Below are lines of data; restate word for word those running from the line containing "MacOS Security Checklist." to the line containing "iOS Security Checklist.", inclusive, and no others.

Dataset items
------------------------------------------------------------------------

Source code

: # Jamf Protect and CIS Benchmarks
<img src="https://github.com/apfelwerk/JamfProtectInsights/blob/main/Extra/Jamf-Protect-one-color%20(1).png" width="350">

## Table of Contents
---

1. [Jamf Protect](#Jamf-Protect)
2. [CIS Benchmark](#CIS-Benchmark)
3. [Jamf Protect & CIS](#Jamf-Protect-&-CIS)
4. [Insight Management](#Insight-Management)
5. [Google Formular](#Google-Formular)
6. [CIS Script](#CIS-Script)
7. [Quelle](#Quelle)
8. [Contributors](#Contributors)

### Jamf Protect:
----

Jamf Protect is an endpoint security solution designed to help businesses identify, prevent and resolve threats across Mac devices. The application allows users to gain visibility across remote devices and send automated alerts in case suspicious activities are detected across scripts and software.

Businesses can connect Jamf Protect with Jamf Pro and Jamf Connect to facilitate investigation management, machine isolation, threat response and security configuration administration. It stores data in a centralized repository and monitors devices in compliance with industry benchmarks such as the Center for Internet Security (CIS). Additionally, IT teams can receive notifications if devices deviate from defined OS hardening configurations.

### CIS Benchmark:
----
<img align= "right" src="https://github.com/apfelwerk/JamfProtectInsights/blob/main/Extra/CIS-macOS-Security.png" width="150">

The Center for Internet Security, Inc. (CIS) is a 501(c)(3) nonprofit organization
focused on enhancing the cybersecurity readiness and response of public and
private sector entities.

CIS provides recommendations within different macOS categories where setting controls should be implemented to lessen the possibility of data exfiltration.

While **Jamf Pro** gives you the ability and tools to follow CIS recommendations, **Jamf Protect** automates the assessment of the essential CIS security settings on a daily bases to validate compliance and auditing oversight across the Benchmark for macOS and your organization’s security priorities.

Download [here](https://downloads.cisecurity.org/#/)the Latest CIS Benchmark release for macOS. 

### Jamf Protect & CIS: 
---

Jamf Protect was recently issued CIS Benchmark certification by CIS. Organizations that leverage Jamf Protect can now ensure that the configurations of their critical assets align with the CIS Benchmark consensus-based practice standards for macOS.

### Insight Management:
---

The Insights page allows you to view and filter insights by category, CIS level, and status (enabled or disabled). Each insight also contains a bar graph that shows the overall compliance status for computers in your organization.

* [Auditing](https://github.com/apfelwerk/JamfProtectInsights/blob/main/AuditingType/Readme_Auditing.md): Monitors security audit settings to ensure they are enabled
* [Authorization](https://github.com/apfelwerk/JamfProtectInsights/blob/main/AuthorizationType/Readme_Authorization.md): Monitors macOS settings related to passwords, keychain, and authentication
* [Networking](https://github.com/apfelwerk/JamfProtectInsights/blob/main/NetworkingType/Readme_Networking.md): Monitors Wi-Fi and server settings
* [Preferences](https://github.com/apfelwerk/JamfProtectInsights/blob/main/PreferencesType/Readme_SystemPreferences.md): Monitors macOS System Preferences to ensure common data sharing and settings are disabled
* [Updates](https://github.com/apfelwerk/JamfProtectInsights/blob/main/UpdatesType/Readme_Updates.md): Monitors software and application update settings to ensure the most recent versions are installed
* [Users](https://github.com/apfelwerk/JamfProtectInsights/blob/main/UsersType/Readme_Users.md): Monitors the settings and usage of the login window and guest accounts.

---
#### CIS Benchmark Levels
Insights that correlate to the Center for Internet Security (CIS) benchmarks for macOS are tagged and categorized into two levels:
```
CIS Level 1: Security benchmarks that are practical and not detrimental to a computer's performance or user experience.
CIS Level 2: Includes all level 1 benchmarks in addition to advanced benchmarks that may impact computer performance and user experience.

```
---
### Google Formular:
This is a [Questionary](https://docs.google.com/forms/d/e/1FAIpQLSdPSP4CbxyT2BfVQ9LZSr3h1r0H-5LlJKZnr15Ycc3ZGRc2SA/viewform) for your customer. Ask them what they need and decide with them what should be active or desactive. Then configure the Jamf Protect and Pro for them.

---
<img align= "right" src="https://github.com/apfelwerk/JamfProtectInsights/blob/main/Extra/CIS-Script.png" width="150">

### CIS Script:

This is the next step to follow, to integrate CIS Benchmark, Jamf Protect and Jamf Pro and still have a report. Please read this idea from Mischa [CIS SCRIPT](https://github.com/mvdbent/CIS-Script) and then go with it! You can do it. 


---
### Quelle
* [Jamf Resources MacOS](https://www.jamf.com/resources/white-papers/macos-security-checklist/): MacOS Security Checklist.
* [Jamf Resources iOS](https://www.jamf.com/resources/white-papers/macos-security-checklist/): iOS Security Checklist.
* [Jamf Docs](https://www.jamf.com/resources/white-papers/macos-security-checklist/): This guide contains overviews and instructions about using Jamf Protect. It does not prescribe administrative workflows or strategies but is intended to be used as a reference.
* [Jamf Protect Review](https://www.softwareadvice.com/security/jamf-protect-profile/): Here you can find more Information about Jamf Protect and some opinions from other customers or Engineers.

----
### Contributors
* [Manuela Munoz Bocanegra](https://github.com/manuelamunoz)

------------------------------------------------------------------------

> **SOLUTION FOR THIS PROBLEM**
* [Jamf Resources MacOS](https://www.jamf.com/resources/white-papers/macos-security-checklist/): MacOS Security Checklist.
* [Jamf Resources iOS](https://www.jamf.com/resources/white-papers/macos-security-checklist/): iOS Security Checklist.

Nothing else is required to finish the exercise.